__Exercise__.
Search the entries below for the string "Builder" and copy the lines that hold it.

Dataset entries
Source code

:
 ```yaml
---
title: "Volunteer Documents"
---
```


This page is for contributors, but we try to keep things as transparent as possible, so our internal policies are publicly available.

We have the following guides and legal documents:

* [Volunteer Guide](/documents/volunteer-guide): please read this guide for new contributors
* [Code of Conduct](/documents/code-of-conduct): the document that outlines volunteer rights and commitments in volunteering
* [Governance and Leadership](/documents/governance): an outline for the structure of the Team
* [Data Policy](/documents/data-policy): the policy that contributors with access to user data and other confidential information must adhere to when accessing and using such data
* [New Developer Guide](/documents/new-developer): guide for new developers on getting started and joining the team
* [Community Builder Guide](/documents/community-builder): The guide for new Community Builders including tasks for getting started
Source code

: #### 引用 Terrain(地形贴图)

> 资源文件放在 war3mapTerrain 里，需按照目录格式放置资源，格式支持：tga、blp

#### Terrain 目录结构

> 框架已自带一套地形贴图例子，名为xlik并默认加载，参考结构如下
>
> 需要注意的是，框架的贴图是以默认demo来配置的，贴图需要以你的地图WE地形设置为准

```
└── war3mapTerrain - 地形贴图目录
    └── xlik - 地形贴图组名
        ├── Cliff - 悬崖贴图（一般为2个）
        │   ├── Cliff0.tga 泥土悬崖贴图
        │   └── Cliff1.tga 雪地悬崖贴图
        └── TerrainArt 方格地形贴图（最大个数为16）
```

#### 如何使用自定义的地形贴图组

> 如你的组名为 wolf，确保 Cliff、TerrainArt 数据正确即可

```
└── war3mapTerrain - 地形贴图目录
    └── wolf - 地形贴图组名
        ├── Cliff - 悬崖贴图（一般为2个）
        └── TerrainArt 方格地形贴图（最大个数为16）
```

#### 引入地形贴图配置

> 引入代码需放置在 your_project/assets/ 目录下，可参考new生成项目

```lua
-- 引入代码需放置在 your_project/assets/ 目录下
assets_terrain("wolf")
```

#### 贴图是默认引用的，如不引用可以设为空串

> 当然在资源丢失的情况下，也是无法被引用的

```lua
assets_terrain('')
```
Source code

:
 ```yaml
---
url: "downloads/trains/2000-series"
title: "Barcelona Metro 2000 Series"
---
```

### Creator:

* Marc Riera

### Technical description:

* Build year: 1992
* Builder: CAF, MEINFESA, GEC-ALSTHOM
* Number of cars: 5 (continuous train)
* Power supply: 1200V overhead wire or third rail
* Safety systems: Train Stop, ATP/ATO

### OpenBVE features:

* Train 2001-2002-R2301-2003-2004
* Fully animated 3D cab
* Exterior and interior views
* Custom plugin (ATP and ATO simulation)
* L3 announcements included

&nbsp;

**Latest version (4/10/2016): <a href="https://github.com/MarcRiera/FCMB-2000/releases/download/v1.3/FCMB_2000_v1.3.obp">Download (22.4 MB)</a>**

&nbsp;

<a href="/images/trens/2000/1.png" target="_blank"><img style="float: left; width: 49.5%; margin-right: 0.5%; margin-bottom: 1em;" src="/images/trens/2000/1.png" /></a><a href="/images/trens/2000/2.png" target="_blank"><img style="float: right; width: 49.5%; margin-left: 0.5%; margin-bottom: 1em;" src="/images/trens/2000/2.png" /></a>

---

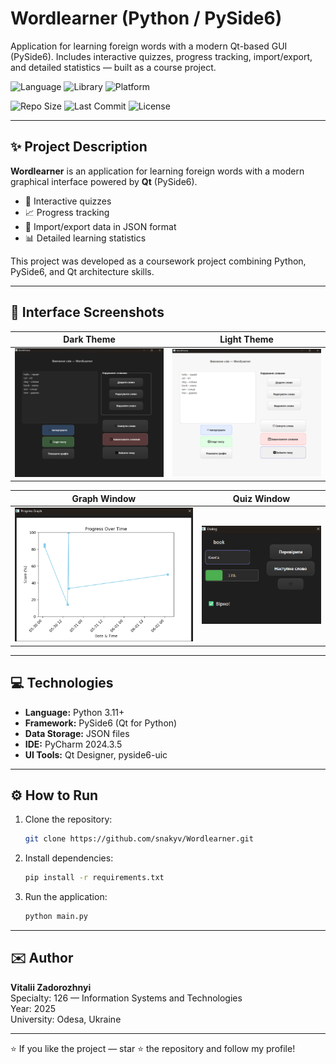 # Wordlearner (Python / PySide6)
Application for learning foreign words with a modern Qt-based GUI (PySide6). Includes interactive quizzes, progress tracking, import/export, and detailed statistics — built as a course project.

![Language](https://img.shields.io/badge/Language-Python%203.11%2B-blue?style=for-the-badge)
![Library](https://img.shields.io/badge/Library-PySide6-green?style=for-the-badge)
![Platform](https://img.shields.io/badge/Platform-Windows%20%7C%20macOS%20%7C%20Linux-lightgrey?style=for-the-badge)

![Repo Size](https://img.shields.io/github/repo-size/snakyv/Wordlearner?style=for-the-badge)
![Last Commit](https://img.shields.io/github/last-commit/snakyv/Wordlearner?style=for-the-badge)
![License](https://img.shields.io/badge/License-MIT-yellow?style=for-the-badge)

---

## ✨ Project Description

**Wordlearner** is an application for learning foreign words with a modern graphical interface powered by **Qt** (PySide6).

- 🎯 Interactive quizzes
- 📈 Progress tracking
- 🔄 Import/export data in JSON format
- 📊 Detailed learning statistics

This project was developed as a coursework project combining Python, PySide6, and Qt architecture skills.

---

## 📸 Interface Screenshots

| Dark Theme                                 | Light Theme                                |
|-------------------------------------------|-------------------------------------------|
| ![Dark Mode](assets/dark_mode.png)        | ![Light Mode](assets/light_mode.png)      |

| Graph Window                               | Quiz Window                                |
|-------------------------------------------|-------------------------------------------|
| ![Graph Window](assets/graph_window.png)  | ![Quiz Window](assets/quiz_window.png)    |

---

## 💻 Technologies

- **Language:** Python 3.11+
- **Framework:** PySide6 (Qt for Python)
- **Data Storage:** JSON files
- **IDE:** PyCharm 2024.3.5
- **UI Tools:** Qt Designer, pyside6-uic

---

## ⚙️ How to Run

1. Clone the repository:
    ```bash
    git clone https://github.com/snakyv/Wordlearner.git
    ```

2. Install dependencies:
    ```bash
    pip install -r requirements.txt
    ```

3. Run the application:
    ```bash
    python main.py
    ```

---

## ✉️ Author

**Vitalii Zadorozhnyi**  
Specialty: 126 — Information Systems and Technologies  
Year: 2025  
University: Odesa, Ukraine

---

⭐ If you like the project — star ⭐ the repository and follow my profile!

__Solution to this exercise__.
* [Community Builder Guide](/documents/community-builder): The guide for new Community Builders including tasks for getting started
* Builder: CAF, MEINFESA, GEC-ALSTHOM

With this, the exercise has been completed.